La stretta alla mia gola si fece più forte.

«No—» Mi dibattei debolmente, ma non si può lottare contro un Alpha furioso.

«Aspetta!»

Una voce tagliò l’aria tesa come una lama.

Sera uscì dall’interno. I suoi occhi—di un verde smeraldo brillante—si spalancarono non appena videro il mio braccio.

«Oh Dio,» ansimò. «È una bruciatura da silverleaf!»

Si precipitò verso di me, ma Kael le sbarrò la strada.

«Sera, attenta. Ha appena cercato di attaccare Finn.»

«No.» Sera scosse la testa, lo sguardo che correva tra me e Finn. «Finn, cos’hai in mano?»

Il bambino sollevò la bottiglia vuota, tremando. «È… è linfa di silverleaf. Ho visto questa cattiva signora avvicinarsi di nascosto, e la mamma dice sempre che devo proteggermi…»

«E allora gliel’hai lanciata addosso?» La voce di Sera si fece severa.

Finn sussultò e annuì.

Sera inspirò profondamente e guardò Kael e Kieran. «Non vedete? La sua ferita? Il silverleaf è altamente corrosivo per la pelle dei lupi mannari. Non si è trasformata per attaccare—si è trasformata per il *dolore*. È una reazione riflessa.»

Silenzio.

Un silenzio morto.

Kael e Kieran abbassarono finalmente lo sguardo sul mio braccio. Alla luce della luna, la ferita appariva ancora più mostruosa—pelle annerita, carne arricciata, il pallido bagliore dell’osso visibile sotto.

«Elara…» La voce di Kieran tremò.

Sorrisi. Doveva essere un sorriso orribile.

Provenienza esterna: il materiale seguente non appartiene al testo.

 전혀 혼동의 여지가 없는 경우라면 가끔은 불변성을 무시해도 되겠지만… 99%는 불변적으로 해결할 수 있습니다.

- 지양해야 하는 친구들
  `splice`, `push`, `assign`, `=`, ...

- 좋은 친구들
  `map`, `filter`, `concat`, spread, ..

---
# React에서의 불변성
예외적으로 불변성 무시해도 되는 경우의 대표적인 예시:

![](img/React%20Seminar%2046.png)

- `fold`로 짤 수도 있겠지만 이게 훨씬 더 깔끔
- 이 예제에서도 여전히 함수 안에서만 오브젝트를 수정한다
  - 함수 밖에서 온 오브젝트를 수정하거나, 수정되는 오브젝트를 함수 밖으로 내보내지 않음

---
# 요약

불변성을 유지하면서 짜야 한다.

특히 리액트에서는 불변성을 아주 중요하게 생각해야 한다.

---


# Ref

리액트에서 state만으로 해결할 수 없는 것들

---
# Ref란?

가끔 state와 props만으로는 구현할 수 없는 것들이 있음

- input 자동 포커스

«Ora finalmente lo vedete?» La mia voce era roca. «Non stavo cercando di fare del male a nessuno. Io… sono venuta a cercarvi. Un’ultima volta.»

Mi alzai con fatica, barcollando per il dolore.

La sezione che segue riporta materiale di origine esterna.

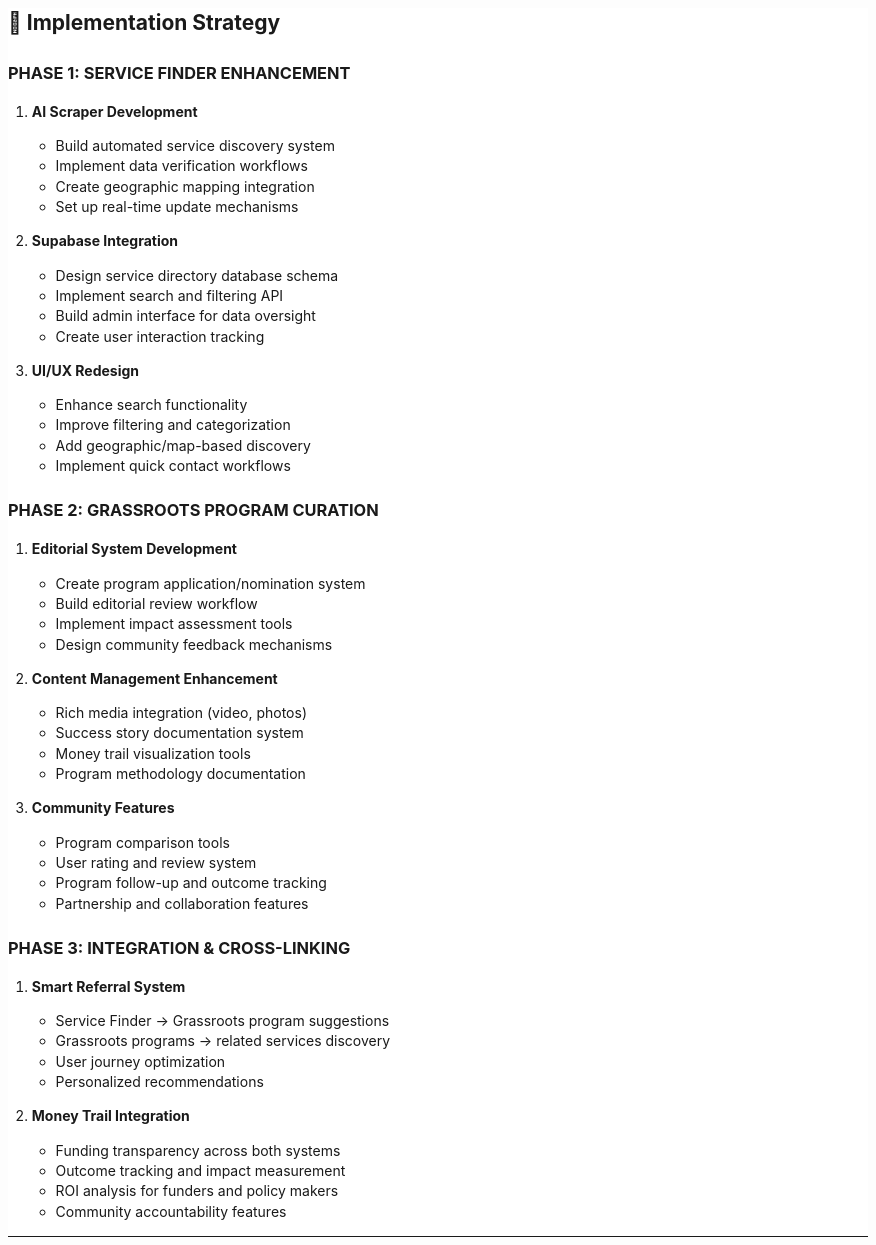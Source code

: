 
## 🚀 **Implementation Strategy**

### **PHASE 1: SERVICE FINDER ENHANCEMENT**
1. **AI Scraper Development**
   - Build automated service discovery system
   - Implement data verification workflows
   - Create geographic mapping integration
   - Set up real-time update mechanisms

2. **Supabase Integration**
   - Design service directory database schema
   - Implement search and filtering API
   - Build admin interface for data oversight
   - Create user interaction tracking

3. **UI/UX Redesign**
   - Enhance search functionality
   - Improve filtering and categorization
   - Add geographic/map-based discovery
   - Implement quick contact workflows

### **PHASE 2: GRASSROOTS PROGRAM CURATION**
1. **Editorial System Development**
   - Create program application/nomination system
   - Build editorial review workflow
   - Implement impact assessment tools
   - Design community feedback mechanisms

2. **Content Management Enhancement**
   - Rich media integration (video, photos)
   - Success story documentation system
   - Money trail visualization tools
   - Program methodology documentation

3. **Community Features**
   - Program comparison tools
   - User rating and review system
   - Program follow-up and outcome tracking
   - Partnership and collaboration features

### **PHASE 3: INTEGRATION & CROSS-LINKING**
1. **Smart Referral System**
   - Service Finder → Grassroots program suggestions
   - Grassroots programs → related services discovery
   - User journey optimization
   - Personalized recommendations

2. **Money Trail Integration**
   - Funding transparency across both systems
   - Outcome tracking and impact measurement
   - ROI analysis for funders and policy makers
   - Community accountability features

---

Sera fece un passo avanti. «Lasciami vedere quella ferita. Posso—»

«Non serve.» La interruppi e arretrai di un passo.

La guardai—questa lupa perfetta. Forte. Indipendente. Una guaritrice. Aveva tutte le qualità che a me mancavano.

«Sei straordinaria, Sera,» dissi. «Davvero. Più forte di me, più indipendente, più adatta a essere Luna.»

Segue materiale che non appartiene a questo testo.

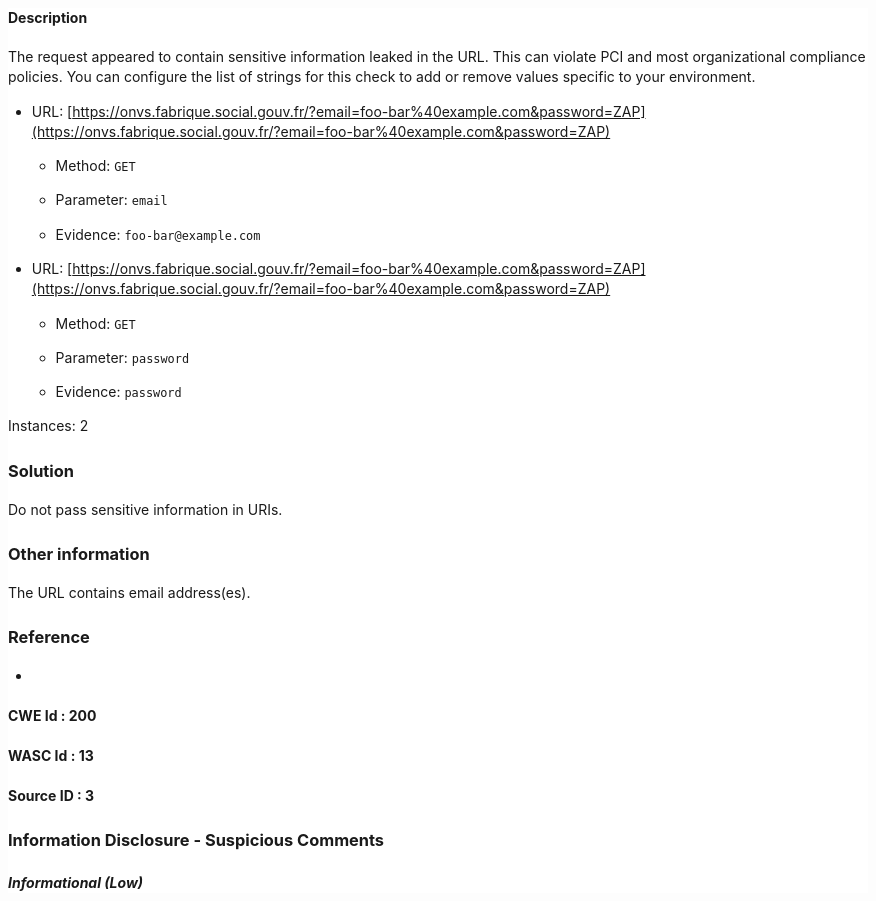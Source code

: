   
  
  
#### Description
<p>The request appeared to contain sensitive information leaked in the URL. This can violate PCI and most organizational compliance policies. You can configure the list of strings for this check to add or remove values specific to your environment.</p>
  
  
  
* URL: [https://onvs.fabrique.social.gouv.fr/?email=foo-bar%40example.com&password=ZAP](https://onvs.fabrique.social.gouv.fr/?email=foo-bar%40example.com&password=ZAP)
  
  
  * Method: `GET`
  
  
  * Parameter: `email`
  
  
  * Evidence: `foo-bar@example.com`
  
  
  
  
* URL: [https://onvs.fabrique.social.gouv.fr/?email=foo-bar%40example.com&password=ZAP](https://onvs.fabrique.social.gouv.fr/?email=foo-bar%40example.com&password=ZAP)
  
  
  * Method: `GET`
  
  
  * Parameter: `password`
  
  
  * Evidence: `password`
  
  
  
  
Instances: 2
  
### Solution
<p>Do not pass sensitive information in URIs.</p>
  
### Other information
<p>The URL contains email address(es).</p>
  
### Reference
* 

  
#### CWE Id : 200
  
#### WASC Id : 13
  
#### Source ID : 3

  
  
  
  
### Information Disclosure - Suspicious Comments
##### Informational (Low)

«Elara, non è—» Kieran cercò di intervenire.

«Ma,» alzai la voce, interrompendolo, «io ho ancora la mia dignità.»

Mi voltai verso Finn, il bambino di cinque anni nascosto dietro Kieran, gli occhi spalancati per la paura.

«Finn,» dissi. «Mi hai lanciato addosso quella sostanza. Mi devi delle scuse.»

«Elara!» Il tono di Kael fu puro avvertimento. «È solo un bambino!»